Assigned task - The job is to find each line of the records below that includes the word "ordenados" and copy it.

Document images with source code -
= = = = =
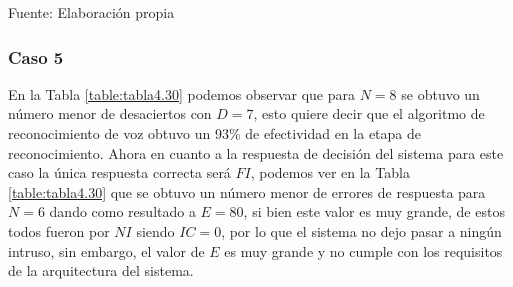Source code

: \begin{center}
\begin{table}[H]
\centering
\caption{\small{Resultados para el caso 4 con U1 estático.}}
\label{table:tabla4.29}
\vskip 0.2cm
\begin{center}
\vskip 0.2cm
{\small{Fuente: Elaboración propia}}
\end{center}
\end{table}
\end{center}

\subsubsection{Caso 5}
En la Tabla \ref{table:tabla4.30} podemos observar que para $N = 8$ se obtuvo un número menor de desaciertos con $D = 7$, esto quiere decir que el algoritmo de reconocimiento de voz obtuvo un 93\% de efectividad en la etapa de reconocimiento.
\vskip 0.5cm
Ahora en cuanto a la respuesta de decisión del sistema para este caso la única respuesta correcta será $FI$, podemos ver en la Tabla \ref{table:tabla4.30} que se obtuvo un número menor de errores de respuesta para $N = 6$ dando como resultado a $E = 80$, si bien este valor es muy grande, de estos todos fueron por $NI$ siendo $IC = 0$, por lo que el sistema no dejo pasar a ningún intruso, sin embargo, el valor de $E$ es muy grande y no cumple con los requisitos de la arquitectura del sistema.

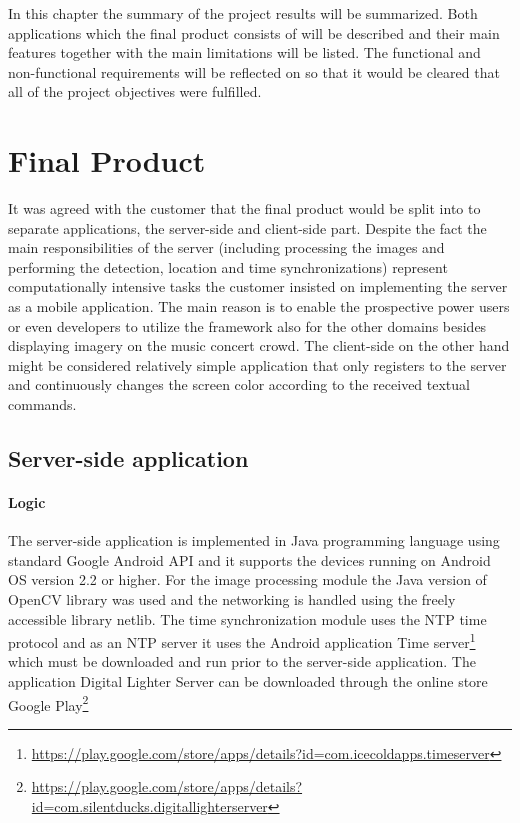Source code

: In this chapter the summary of the project results will be summarized. Both applications which the final product consists of will be described and their main features together with the main limitations will be listed.  The functional and non-functional requirements will be reflected on so that it would be cleared that all of the project objectives were fulfilled. 

\section{Final Product}
It was agreed with the customer that the final product would be split into to separate applications, the server-side and client-side part. Despite the fact the main responsibilities of the server (including processing the images and performing the detection, location and time synchronizations) represent computationally intensive tasks the customer insisted on implementing the server as a mobile application. The main reason is to enable the prospective power users or even developers to utilize the framework also for the other domains besides displaying imagery on the music concert crowd. The client-side on the other hand might be considered relatively simple application that only registers to the server and continuously changes the screen color according to the received textual commands.

\subsection{Server-side application}

\paragraph{Logic}
The server-side application is implemented in Java programming language using standard Google Android API and it supports the devices running on Android OS version 2.2 or higher. For the image processing module the Java version of OpenCV library was used and the networking is handled using the freely accessible library netlib. The time synchronization module uses the NTP time protocol and as an NTP server it uses the Android application Time server\footnote{\url{https://play.google.com/store/apps/details?id=com.icecoldapps.timeserver}} which must be downloaded and run prior to the server-side application. The application Digital Lighter Server can be downloaded through the online store Google Play\footnote{\url{https://play.google.com/store/apps/details?id=com.silentducks.digitallighterserver}}

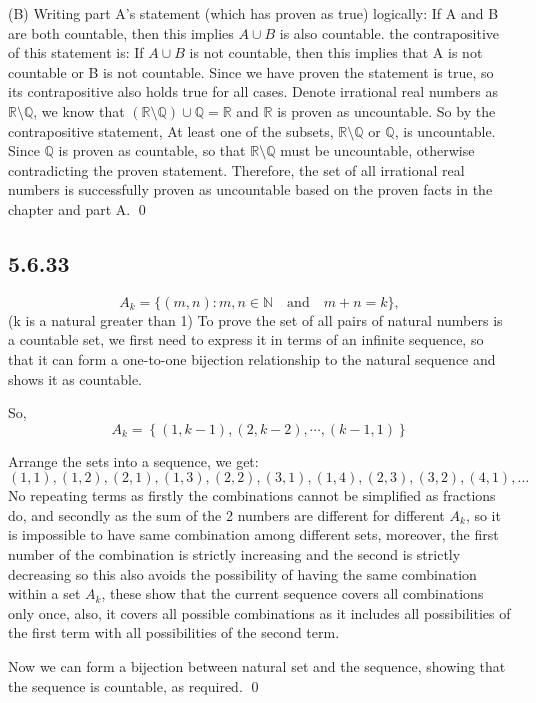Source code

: \documentclass{article}
\begin{document}
(B) Writing part A's statement (which has proven as true) logically: If A and B are both countable, then this implies $A\cup B$ is also countable. the contrapositive of this statement is: If $A\cup B$ is not countable, then this implies that A is not countable or B is not countable. Since we have proven the statement is true, so its contrapositive also holds true for all cases. Denote irrational real numbers as $\mathbb{R}\setminus\mathbb{Q}$, we know that $(\mathbb{R}\setminus\mathbb{Q})\cup\mathbb{Q}=\mathbb{R}$ and $\mathbb{R}$ is proven as uncountable. So by the contrapositive statement, At least one of the subsets, $\mathbb{R}\setminus\mathbb{Q}$ or $\mathbb{Q}$, is uncountable. Since $\mathbb{Q}$ is proven as countable, so that $\mathbb{R}\setminus\mathbb{Q}$ must be uncountable, otherwise contradicting the proven statement. Therefore, the set of all irrational real numbers is successfully proven as uncountable based on the proven facts in the chapter and part A. \qed 

\subsection*{5.6.33}

$$A_k=\{(m,n)\colon m,n\in\mathbb{N}\quad\mathrm{and}\quad m+n=k\},$$ (k is a natural greater than 1) To prove the set of all pairs of natural numbers is a countable set, we first need to express it in terms of an infinite sequence, so that it can form a one-to-one bijection relationship to the natural sequence and shows it as countable.

So, $$A_k=\left\{(1,k-1),(2,k-2),\cdots,(k-1,1) \right\}$$

Arrange the sets into a sequence, we get: $$(1,1), (1,2), (2,1), (1,3),(2,2),(3,1),(1,4),(2,3),(3,2),(4,1),\ldots$$ No repeating terms as firstly the combinations cannot be simplified as fractions do, and secondly as the sum of the 2 numbers are different for different $A_k$, so it is impossible to have same combination among different sets, moreover, the first number of the combination is strictly increasing and the second is strictly decreasing so this also avoids the possibility of having the same combination within a set $A_k$, these show that the current sequence covers all combinations only once, also, it covers all possible combinations as it includes all possibilities of the first term with all possibilities of the second term. 

Now we can form a bijection between natural set and the sequence, showing that the sequence is countable, as required. \qed
\end{document}
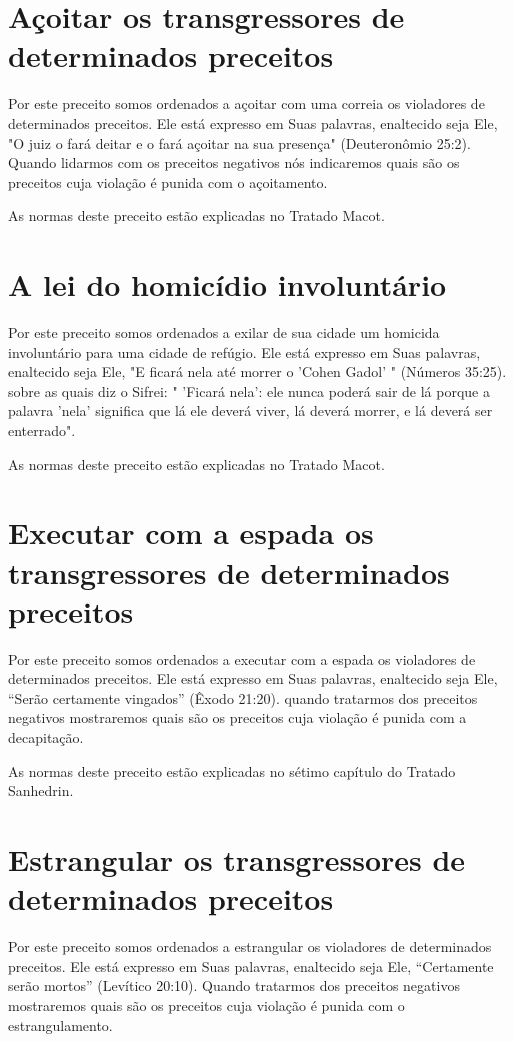 \section{Açoitar os transgressores de determinados preceitos}

Por este preceito somos ordenados a açoitar com uma correia os
vio­ladores de determinados preceitos. Ele está expresso em Suas
palavras, enalte­cido seja Ele, "O juiz o fará deitar e o fará açoitar
na sua presença" (Deuteronô­mio 25:2). Quando lidarmos com os preceitos
negativos nós indicaremos quais são os preceitos cuja violação é punida
com o açoitamento.

As normas deste preceito estão explicadas no Tratado Macot.

\section{A lei do homicídio involuntário}

Por este preceito somos ordenados a exilar de sua cidade um homi­cida
involuntário para uma cidade de refúgio. Ele está expresso em Suas
pala­vras, enaltecido seja Ele, "E ficará nela até morrer o 'Cohen
Gadol' " (Números 35:25). sobre as quais diz o Sifrei: " 'Ficará nela':
ele nunca poderá sair de lá porque a palavra 'nela' significa que lá ele
deverá viver, lá deverá morrer, e lá deverá ser enterrado".

As normas deste preceito estão explicadas no Tratado Macot.

\section{Executar com a espada os transgressores de determinados preceitos}

Por este preceito somos ordenados a executar com a espada os vio­ladores
de determinados preceitos. Ele está expresso em Suas palavras,
enalte­cido seja Ele, ``Serão certamente vingados'' (Êxodo 21:20). quando
tratarmos dos preceitos negativos mostraremos quais são os preceitos
cuja violação é pu­nida com a decapitação.

As normas deste preceito estão explicadas no sétimo capítulo do Tra­tado
Sanhedrin.

\section{Estrangular os transgressores de determinados preceitos}

Por este preceito somos ordenados a estrangular os violadores de
determinados preceitos. Ele está expresso em Suas palavras, enaltecido
seja Ele, ``Certamente serão mortos'' (Levítico 20:10). Quando tratarmos
dos preceitos negativos mostraremos quais são os preceitos cuja violação
é punida com o estrangulamento.

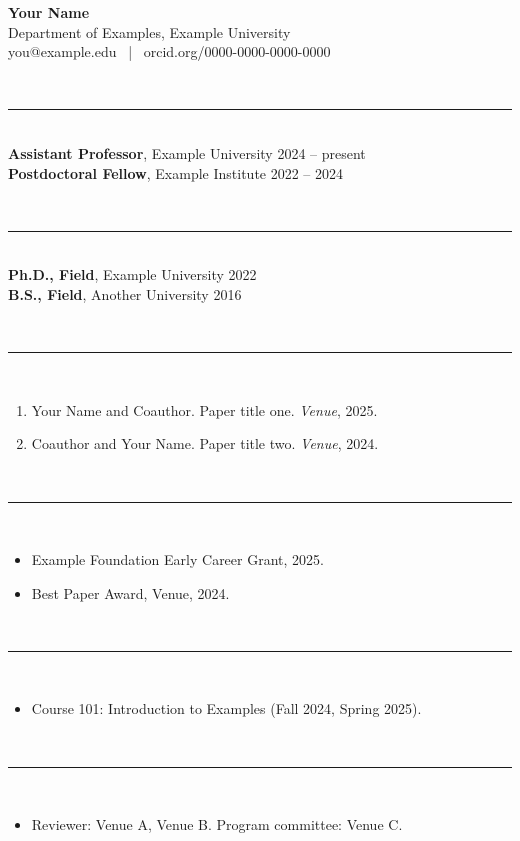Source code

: \documentclass[11pt]{article}
\newcommand{\sect}[1]{\vspace{12pt}{\large\bfseries #1}\\[-7pt]\rule{\linewidth}{0.4pt}\\[4pt]}
\begin{document}
\begin{center}
{\LARGE\bfseries Your Name}\\[3pt]
Department of Examples, Example University\\
you@example.edu \, | \, orcid.org/0000-0000-0000-0000
\end{center}

\sect{Appointments}
\textbf{Assistant Professor}, Example University \hfill 2024 -- present\\
\textbf{Postdoctoral Fellow}, Example Institute \hfill 2022 -- 2024

\sect{Education}
\textbf{Ph.D., Field}, Example University \hfill 2022\\
\textbf{B.S., Field}, Another University \hfill 2016

\sect{Publications}
\begin{enumerate}[leftmargin=1.6em]
  \item Your Name and Coauthor. Paper title one. \textit{Venue}, 2025.
  \item Coauthor and Your Name. Paper title two. \textit{Venue}, 2024.
\end{enumerate}

\sect{Grants and Awards}
\begin{itemize}
  \item Example Foundation Early Career Grant, 2025.
  \item Best Paper Award, Venue, 2024.
\end{itemize}

\sect{Teaching}
\begin{itemize}
  \item Course 101: Introduction to Examples (Fall 2024, Spring 2025).
\end{itemize}

\sect{Service}
\begin{itemize}
  \item Reviewer: Venue A, Venue B. Program committee: Venue C.
\end{itemize}
\end{document}
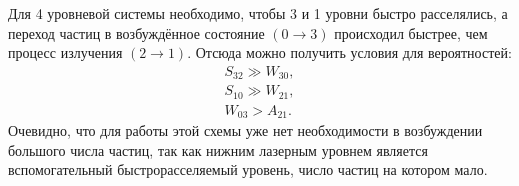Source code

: Для 4 уровневой системы необходимо, чтобы 3 и 1 уровни быстро расселялись, а
переход частиц в возбуждённое состояние \( (0\to3) \) происходил быстрее, чем
процесс излучения \( (2\to1) \). Отсюда можно получить условия для вероятностей:
\begin{gather*}
    S_{32}\gg W_{30},\\
    S_{10}\gg W_{21},\\
    W_{03} > A_{21}.
\end{gather*}
Очевидно, что для работы этой схемы уже нет необходимости в возбуждении большого
числа частиц, так как нижним лазерным уровнем является вспомогательный
быстрорасселяемый уровень, число частиц на котором мало.

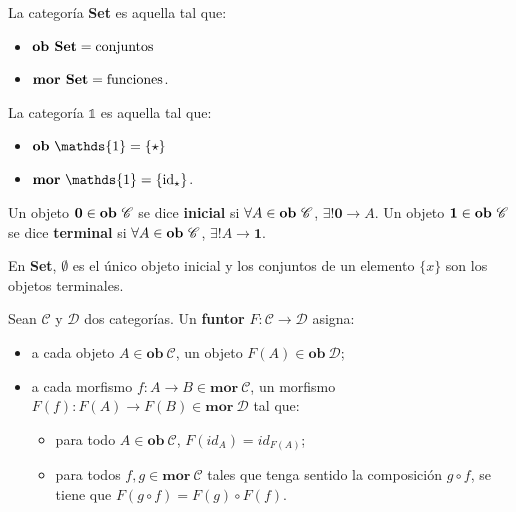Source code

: \begin{ejemplo}
La categoría \textbf{Set} es aquella tal que:
\begin{itemize}[noitemsep,label=$\blacktriangleright$]
	\item $\text{\bf ob Set} = \text{conjuntos}$
	\item $\text{\bf mor Set} = \text{funciones}$. 
\end{itemize}
\end{ejemplo}
\begin{ejemplo}
La categoría $\mathds{1}$ es aquella tal que:
\begin{itemize}[noitemsep,label=$\blacktriangleright$]
	\item $\text{\bf ob} \ \mathds{1} = \{\star\}$
	\item $\text{\bf mor} \ \mathds{1} = \{\text{id}_{\star}\}$. 
\end{itemize}
\end{ejemplo}

\begin{definition}
Un objeto $\mathbf{0} \in \text{\bf ob} \ \mathscr{C}$ se dice \textbf{inicial} si $\forall A \in \text{\bf ob} \ \mathscr{C}$, $\exists! \mathbf{0} \rightarrow A$. 
Un objeto $\mathbf{1} \in \text{\bf ob} \ \mathscr{C}$ se dice \textbf{terminal} si $\forall A \in \text{\bf ob} \ \mathscr{C}$, $\exists! A \rightarrow \mathbf{1}$.
\end{definition}

\begin{ejemplo} 
En \textbf{Set}, $\emptyset$ es el único objeto inicial y los conjuntos de un elemento $\{x\}$ son los objetos terminales.
\end{ejemplo}
 
\begin{definition}[Funtor]
Sean $\mathscr{C}$ y $\mathscr{D}$ dos categorías. Un \textbf{funtor} $\mathit{F} : \mathscr{C} \rightarrow \mathscr{D}$ asigna:
\begin{itemize}[noitemsep,label=$\blacktriangleright$]
	\item a cada objeto $A \in \mathbf{ob} \ \mathscr{C}$, un objeto $\mathit{F}(A) \in \mathbf{ob} \ \mathscr{D}$;
	\item a cada morfismo $f : A \rightarrow B \in \mathbf{mor} \ \mathscr{C}$, un morfismo $\mathit{F}(f) : \mathit{F}(A) \rightarrow \mathit{F}(B) \in \mathbf{mor} \ \mathscr{D}$ tal que: 
	\begin{itemize}[noitemsep,label=$\bullet$]
		\item para todo $A \in \mathbf{ob} \ \mathscr{C}$, $\mathit{F}(id_A) = id_{\mathit{F}(A)}$;
		\item para todos $f,g \in \mathbf{mor} \ \mathscr{C}$ tales que tenga sentido la composición $g \circ f$, se tiene que $\mathit{F}(g \circ f) = \mathit{F}(g) \circ \mathit{F}(f)$.
	\end{itemize}
\end{itemize}
\end{definition}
= = = = =
Solution to the problem -
Por este preceito somos ordenados a açoitar com uma correia os
Por este preceito somos ordenados a exilar de sua cidade um homi­cida
Por este preceito somos ordenados a executar com a espada os vio­ladores
Por este preceito somos ordenados a estrangular os violadores de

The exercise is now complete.